Enfin, le mot «dao». C’est une notion un peu magique, qui est
associée au mot «marche». C’est le chaman qui commence la marche
par un pas à gauche, un pas à droite, un pas à gauche : C’est le
commencement des dix mille pas. L’idée chamanique, c’est le
chaman qui marche pour danser avec le monde des dieux, ou plutôt
le monde invisible. C’est donc le chemin qui nous mène afin de
s’unir avec le chi. En chinois, le chi c’est le souffle. On le
traduit aussi par énergie, mais énergie n’est pas le vrai mot.
Donc l’aïkido, c’est le chemin de s’unir avec les souffles, les
souffles du Cosmos. Donc il y a une notion d’union intérieure et
d’union extérieure. Et d’union des deux.
L’aïkido ce n’est pas de la self-défense. Cela, c’est pour les
ignorants. Même « art martial », cela a un côté limité. L’aïkido
est plus grand que ça. La voie qu’a fondée Me Ueshiba, c’est
plus grand que ça.
Quand on lit les textes qui ont été traduits et ce que des gens
comme John Stevens ont écrit sur Me Ueshiba, on apprend des
choses intéressantes sur l’aïkido de Me Ueshiba.

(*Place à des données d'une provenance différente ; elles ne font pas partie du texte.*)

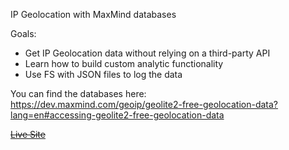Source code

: <p>IP Geolocation with MaxMind databases</p>

<p>Goals:</p>

<ul>
  <li>Get IP Geolocation data without relying on a third-party API</li>
  <li>Learn how to build custom analytic functionality</li>
  <li>Use FS with JSON files to log the data</li>
</ul>

<p>
  You can find the databases here:
  <br /><a href="https://dev.maxmind.com/geoip/geolite2-free-geolocation-data?lang=en#accessing-geolite2-free-geolocation-data" target="_blank">https://dev.maxmind.com/geoip/geolite2-free-geolocation-data?lang=en#accessing-geolite2-free-geolocation-data</a>
</p>

<strike><a href="" tagret="_blank">Live Site</a></strike>
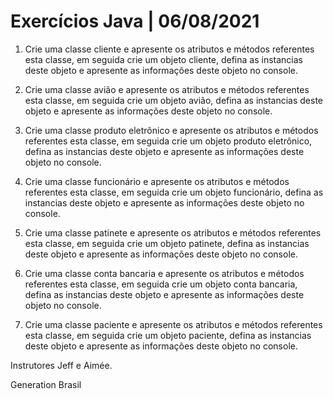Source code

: # Exercícios  Java | 06/08/2021

1) Crie uma classe cliente e apresente os atributos e métodos referentes esta classe, em seguida crie um objeto cliente, defina as instancias deste objeto e apresente as informações deste objeto no console.

2) Crie uma classe avião e apresente os atributos e métodos referentes esta classe, em seguida crie um objeto avião, defina as instancias deste objeto e apresente as informações deste objeto no console.

3) Crie uma classe produto eletrônico e apresente os atributos e métodos referentes esta classe, em seguida crie um objeto produto eletrônico, defina as instancias deste objeto e apresente as informações deste objeto no console.

4) Crie uma classe funcionário e apresente os atributos e métodos referentes esta classe, em seguida crie um objeto funcionário, defina as instancias deste objeto e apresente as informações deste objeto no console.

5) Crie uma classe patinete e apresente os atributos e métodos referentes esta classe, em seguida crie um objeto patinete, defina as instancias deste objeto e apresente as informações deste objeto no console.

6) Crie uma classe conta bancaria e apresente os atributos e métodos referentes esta classe, em seguida crie um objeto conta bancaria, defina as instancias deste objeto e apresente as informações deste objeto no console.

7) Crie uma classe paciente e apresente os atributos e métodos referentes esta classe, em seguida crie um objeto paciente, defina as instancias deste objeto e apresente as informações deste objeto no console.

Instrutores Jeff e Aimée.

Generation Brasil

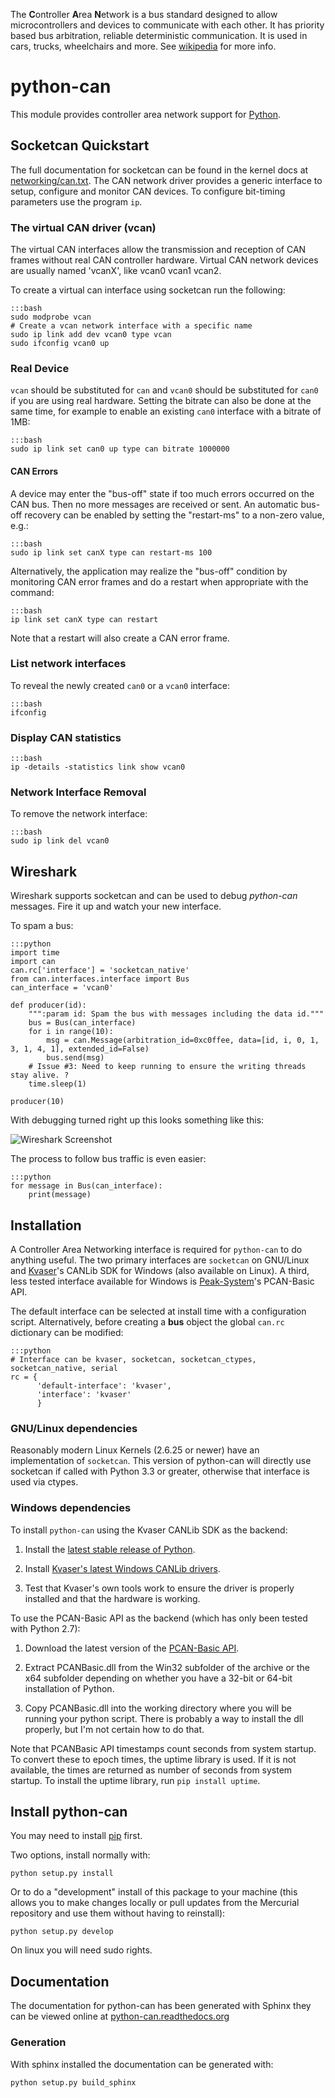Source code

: The **C**ontroller **A**rea **N**etwork is a bus standard designed to 
allow microcontrollers and devices to communicate with each other. It 
has priority based bus arbitration, reliable deterministic 
communication. It is used in cars, trucks, wheelchairs and more. See
[wikipedia][1] for more info.

# python-can

This module provides controller area network support for [Python][4].

## Socketcan Quickstart

The full documentation for socketcan can be found in the kernel docs at
[networking/can.txt][8]. The CAN network driver provides a generic 
interface to setup, configure and monitor CAN devices. To configure 
bit-timing parameters use the program `ip`.

### The virtual CAN driver (vcan)

The virtual CAN interfaces allow the transmission and reception of CAN 
frames without real CAN controller hardware. Virtual CAN network devices
are usually named 'vcanX', like vcan0 vcan1 vcan2.

To create a virtual can interface using socketcan run the following:

    :::bash
    sudo modprobe vcan
    # Create a vcan network interface with a specific name
    sudo ip link add dev vcan0 type vcan
    sudo ifconfig vcan0 up


### Real Device
`vcan` should be substituted for `can` and `vcan0` should be substituted for 
`can0` if you are using real hardware. Setting the bitrate can also be done at
the same time, for example to enable an existing `can0` interface with a bitrate of 1MB:

    :::bash
    sudo ip link set can0 up type can bitrate 1000000

#### CAN Errors

A device may enter the "bus-off" state if too much errors occurred on
the CAN bus. Then no more messages are received or sent. An automatic
bus-off recovery can be enabled by setting the "restart-ms" to a
non-zero value, e.g.:

    :::bash
    sudo ip link set canX type can restart-ms 100

Alternatively, the application may realize the "bus-off" condition
by monitoring CAN error frames and do a restart when appropriate with
the command:

    :::bash
    ip link set canX type can restart

Note that a restart will also create a CAN error frame.

### List network interfaces

To reveal the newly created `can0` or a `vcan0` interface:

    :::bash
    ifconfig

### Display CAN statistics

    :::bash
    ip -details -statistics link show vcan0

  
### Network Interface Removal

To remove the network interface:

    :::bash
    sudo ip link del vcan0

## Wireshark

Wireshark supports socketcan and can be used to debug *python-can* messages. Fire it
up and watch your new interface.

To spam a bus:

    :::python
    import time
    import can
    can.rc['interface'] = 'socketcan_native'
    from can.interfaces.interface import Bus
    can_interface = 'vcan0'

    def producer(id):
        """:param id: Spam the bus with messages including the data id."""
        bus = Bus(can_interface)
        for i in range(10):
            msg = can.Message(arbitration_id=0xc0ffee, data=[id, i, 0, 1, 3, 1, 4, 1], extended_id=False)
            bus.send(msg)
        # Issue #3: Need to keep running to ensure the writing threads stay alive. ?
        time.sleep(1)

    producer(10)

With debugging turned right up this looks something like this:

![Wireshark Screenshot][7]

The process to follow bus traffic is even easier:

    :::python
    for message in Bus(can_interface):
        print(message)


## Installation

A Controller Area Networking interface is required for `python-can` to do
anything useful. The two primary interfaces are `socketcan` on GNU/Linux 
and [Kvaser][2]'s CANLib SDK for Windows (also available on Linux). A 
third, less tested interface available for Windows is [Peak-System][10]'s 
PCAN-Basic API.

The default interface can be selected at install time with a configuration
script. Alternatively, before creating a **bus** object the global `can.rc`
dictionary can be modified:

    :::python
    # Interface can be kvaser, socketcan, socketcan_ctypes, socketcan_native, serial
    rc = {
          'default-interface': 'kvaser',
          'interface': 'kvaser'
          }


### GNU/Linux dependencies

Reasonably modern Linux Kernels (2.6.25 or newer) have an implementation of 
``socketcan``. This version of python-can will directly use socketcan
if called with Python 3.3 or greater, otherwise that interface is
used via ctypes.

### Windows dependencies

To install `python-can` using the Kvaser CANLib SDK as the backend:

1. Install the [latest stable release of Python][4].

2. Install [Kvaser's latest Windows CANLib drivers][5].

3. Test that Kvaser's own tools work to ensure the driver is properly 
installed and that the hardware is working.

To use the PCAN-Basic API as the backend (which has only been tested with 
Python 2.7):

1. Download the latest version of the [PCAN-Basic API][11].

2. Extract PCANBasic.dll from the Win32 subfolder of the archive or the x64 
subfolder depending on whether you have a 32-bit or 64-bit installation of 
Python.

3. Copy PCANBasic.dll into the working directory where you will be running 
your python script.  There is probably a way to install the dll properly, 
but I'm not certain how to do that.

Note that PCANBasic API timestamps count seconds from system startup.  To 
convert these to epoch times, the uptime library is used.  If it is not 
available, the times are returned as number of seconds from system startup. 
To install the uptime library, run `pip install uptime`.


## Install python-can

You may need to install [pip][9] first.

Two options, install normally with:

    python setup.py install

Or to do a "development" install of this package to your machine (this allows 
you to make changes locally or pull updates from the Mercurial repository and
use them without having to reinstall):

    python setup.py develop

On linux you will need sudo rights. 


## Documentation

The documentation for python-can has been generated with Sphinx they can be viewed online at
[python-can.readthedocs.org][6]


### Generation

With sphinx installed the documentation can be generated with:

    python setup.py build_sphinx
    
    
[1]: http://en.wikipedia.org/wiki/CAN_bus
[2]: http://www.kvaser.com
[3]: http://www.brownhat.org/docs/socketcan/llcf-api.html
[4]: http://python.org/download/
[5]: http://www.kvaser.com/en/downloads.html
[6]: https://python-can.readthedocs.org/en/latest/
[7]: http://cdn.bitbucket.org/hardbyte/python-can/downloads/wireshark.png
[8]: https://www.kernel.org/doc/Documentation/networking/can.txt
[9]: http://www.pip-installer.org/en/latest/installing.html
[10]: http://www.peak-system.com/
[11]: http://www.peak-system.com/Downloads.76.0.html?
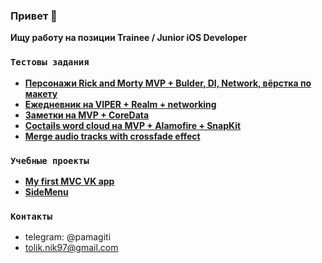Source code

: ### Привет 👋
**Ищу работу на позиции Trainee / Junior iOS Developer**

### `Тестовы задания`
- **<a href="https://github.com/pamagitiii/RickAndMortyTest">Персонажи Rick and Morty MVP + Bulder, DI, Network, вёрстка по макету</a>**
- **<a href="https://github.com/pamagitiii/TestDiary">Ежедневник на VIPER + Realm + networking</a>**
- **<a href="https://github.com/pamagitiii/CFTNotes">Заметки на MVP + CoreData</a>**
- **<a href="https://github.com/pamagitiii/CoctailsTest">Coctails word cloud на MVP + Alamofire + SnapKit</a>**
- **<a href="https://github.com/pamagitiii/AudioMixerTest">Merge audio tracks with crossfade effect</a>**

### `Учебные проекты`
- **<a href="https://github.com/pamagitiii/ClientVK">My first MVC VK app</a>**
- **<a href="https://github.com/pamagitiii/SideMenu">SideMenu</a>**

### `Контакты`
- telegram: @pamagiti
- tolik.nik97@gmail.com
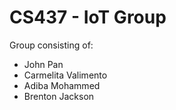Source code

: # CS437 - IoT Group

Group consisting of:
- John Pan
- Carmelita Valimento
- Adiba Mohammed
- Brenton Jackson
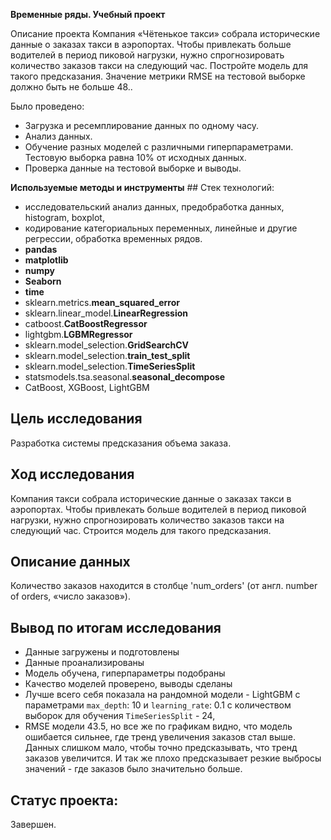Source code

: **Временные ряды. Учебный проект**

Описание проекта
Компания «Чётенькое такси» собрала исторические данные о заказах такси в аэропортах. Чтобы привлекать больше водителей в период пиковой нагрузки, нужно спрогнозировать количество заказов такси на следующий час. Постройте модель для такого предсказания. Значение метрики RMSE на тестовой выборке должно быть не больше 48..

Было проведено:
- Загрузка и ресемплирование данных по одному часу.
- Анализ данных.
- Обучение разных моделей с различными гиперпараметрами. Тестовую выборка равна 10% от исходных данных.
- Проверка данные на тестовой выборке и выводы.

**Используемые методы и инструменты** ## Стек технологий:

- исследовательский анализ данных,  предобработка данных, histogram, boxplot, 
- кодирование категориальных переменных, линейные и другие регрессии, обработка временных рядов.
- **pandas**
- **matplotlib**
- **numpy**
- **Seaborn**
- **time**
- sklearn.metrics.**mean_squared_error**
- sklearn.linear_model.**LinearRegression**
- catboost.**CatBoostRegressor**
- lightgbm.**LGBMRegressor**
- sklearn.model_selection.**GridSearchCV**
- sklearn.model_selection.**train_test_split**
- sklearn.model_selection.**TimeSeriesSplit**
- statsmodels.tsa.seasonal.**seasonal_decompose**
- CatBoost, XGBoost, LightGBM
## Цель исследования

Разработка системы предсказания объема заказа.

## Ход исследования

Компания такси собрала исторические данные о заказах такси в аэропортах. Чтобы привлекать больше водителей в период пиковой нагрузки, нужно спрогнозировать количество заказов такси на следующий час. Строится модель для такого предсказания.

## Описание данных

Количество заказов находится в столбце 'num_orders' (от англ. number of orders, «число заказов»).

## Вывод по итогам исследования

- Данные загружены и подготовлены
- Данные проанализированы
- Модель обучена, гиперпараметры подобраны
- Качество моделей проверено, выводы сделаны
- Лучше всего себя показала на рандомной модели - LightGBM с параметрами `max_depth`: 10 и `learning_rate`: 0.1 c количеством выборок для обучения `TimeSeriesSplit` - 24,
-  RMSE модели 43.5, но все же по графикам видно, что модель ошибается сильнее, где тренд увеличения заказов стал выше. Данных слишком мало, чтобы точно предсказывать, что тренд заказов увеличится.
 И так же плохо предсказывает резкие выбросы значений - где заказов было значительно больше.

## Статус проекта:

Завершен.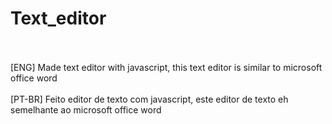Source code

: # Text_editor
<br>
<br>
[ENG] Made text editor with javascript, this text editor is similar to microsoft office word
<br>
<br>
[PT-BR] Feito editor de texto com javascript, este editor de texto eh semelhante ao microsoft office word
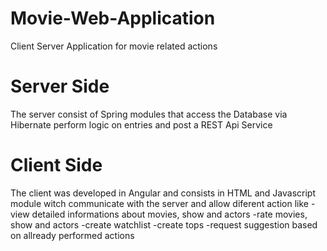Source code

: # Movie-Web-Application
Client Server Application for movie related actions


# Server Side
The server consist of Spring modules that access the Database via Hibernate perform 
logic on entries and post a REST Api Service 

# Client Side

The client was developed in Angular and consists in HTML and Javascript module witch 
communicate with the server and allow diferent action like
-view detailed informations about movies, show and actors
-rate  movies, show and actors
-create watchlist
-create tops
-request suggestion based on allready performed actions
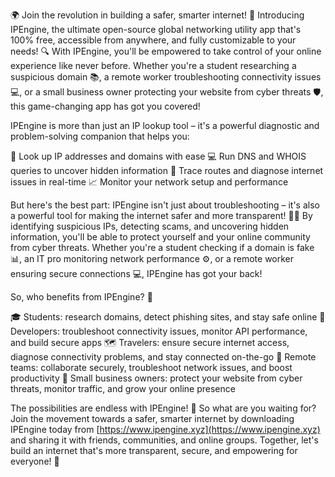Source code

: 🌍 Join the revolution in building a safer, smarter internet! 🚀 Introducing IPEngine, the ultimate open-source global networking utility app that's 100% free, accessible from anywhere, and fully customizable to your needs! 🔍 With IPEngine, you'll be empowered to take control of your online experience like never before. Whether you're a student researching a suspicious domain 📚, a remote worker troubleshooting connectivity issues 💻, or a small business owner protecting your website from cyber threats 🛡️, this game-changing app has got you covered!

IPEngine is more than just an IP lookup tool – it's a powerful diagnostic and problem-solving companion that helps you:

🔁 Look up IP addresses and domains with ease
💻 Run DNS and WHOIS queries to uncover hidden information
📍 Trace routes and diagnose internet issues in real-time
📈 Monitor your network setup and performance

But here's the best part: IPEngine isn't just about troubleshooting – it's also a powerful tool for making the internet safer and more transparent! 🕵️‍♀️ By identifying suspicious IPs, detecting scams, and uncovering hidden information, you'll be able to protect yourself and your online community from cyber threats. Whether you're a student checking if a domain is fake 📊, an IT pro monitoring network performance ⚙️, or a remote worker ensuring secure connections 💻, IPEngine has got your back!

So, who benefits from IPEngine? 👀

🎓 Students: research domains, detect phishing sites, and stay safe online
💼 Developers: troubleshoot connectivity issues, monitor API performance, and build secure apps
🗺️ Travelers: ensure secure internet access, diagnose connectivity problems, and stay connected on-the-go
👥 Remote teams: collaborate securely, troubleshoot network issues, and boost productivity
🏢 Small business owners: protect your website from cyber threats, monitor traffic, and grow your online presence

The possibilities are endless with IPEngine! 🌟 So what are you waiting for? Join the movement towards a safer, smarter internet by downloading IPEngine today from [https://www.ipengine.xyz](https://www.ipengine.xyz) and sharing it with friends, communities, and online groups. Together, let's build an internet that's more transparent, secure, and empowering for everyone! 💪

Et si on
regarde sa propre vie, il a commencé par faire des arts martiaux
en même temps qu’il travaillait le Shingon Mikkyo. Le Shingon
Mikkyo est une école ésotérique japonaise qui est basée sur une
forme tantrique de travail sur le rituel du goma, on travaille
sur le feu, sur les moudras. Ensuite il a pratiqué le
Shintoïsme. Mais ce n’était pas le Shintoïsme que l’on voit dans
les sanctuaires. Ce qu’il a pratiqué, c’est avec le kotodama,
les sons, le misogi sous les chutes d’eau. Ce qu’il a fait,
c’est le Shinto chamanique et non le Shinto que l’on pourrait
appeler scolastique ou académique. Le travail de Me Ueshiba
c’était son dialogue avec les dieux, avec les kami. Il y a donc
aussi une notion de transcendance vers un invisible. Voilà mon
point de vue sur l’aïkido.
Je parle d’alchimie de la transformation, parce que dans la
pratique de l’aïkido vous allez vous transformer physiquement,
techniquement, mentalement, énergétiquement, socialement et
spirituellement. Donc il y a une alchimie qui touche l’être
humain dans toute son entièreté. Maintenant, il faut trouver les
clés…
Et comment trouver ?
Je vais emprunter une pensée bouddhiste : la vision juste de ce
que l’on voit. Quand un maître d’un certain niveau, montre
quelque chose, il faut savoir ce qu’il a montré. Il faut décoder
ce qui est visible et ce qui est invisible. Cela implique une
certaine connaissance. Cette vision juste doit entrer dans une
compréhension juste de ma part, avec mon savoir. Il me faut donc
éliminer les scories… Et après la compréhension juste, il va y
avoir l’action juste : comment je vais pouvoir reproduire en
intégrant toute la filière de la transmission. Voilà le
principe.
C’est pour cela que dans la tradition japonaise, et d’autres
aussi, il y a le metsuke geiko : s’exercer en regardant et
apercevoir. C’est pour cela qu’il y avait des élèves qui se
cachaient pour observer le professeur. Le professeur le savait,
donc il montrait d’une certaine manière, pour que l’élève
comprenne.
Il est visible sur certains des films de O Sensei que celui-ci
utilisait quelque chose qui ressemble fort au fajin. Mon
collègue de la rédaction rapporte avoir été projeté par
Kobayashi de cette façon... Mais, à ma connaissance, aucun des
autres élèves du fondateur ne mettent en œuvre quelque chose se
rapprochant du fajin. Pourquoi ? O Sensei ne leur a pas appris ?
Ils n’ont rien compris ?
Il faut dire que Me Ueshiba était quand même un homme
exceptionnel. Des Me Ueshiba, on n’en trouve pas tous les quinze
jours dans n’importe quelle partie du monde. C’était un maître
exceptionnel, et ce que l’on a vu, c’est l’aboutissement de son
ascèse. Il y a des maîtres qui arrivent à un niveau semblable,
mais ils ne montrent pas trop… Parce que le piège c’est que les
gens veulent imiter la finalité sans être passé par le processus
qui amène à cette finalité.
Par exemple dans le chi gong ont voit des maîtres qui
travaillent à distance en projetant leur énergie. Alors les gens
vont penser qu’ils vont pouvoir projeter leur énergie. Mais les
gens ne travaillent pas six heures par jour et ça depuis des
années! Ce que l’on voit c’est l’aboutissement d’une certaine
qualité, mais on ne voit pas ce qui a précédé cet aboutissement.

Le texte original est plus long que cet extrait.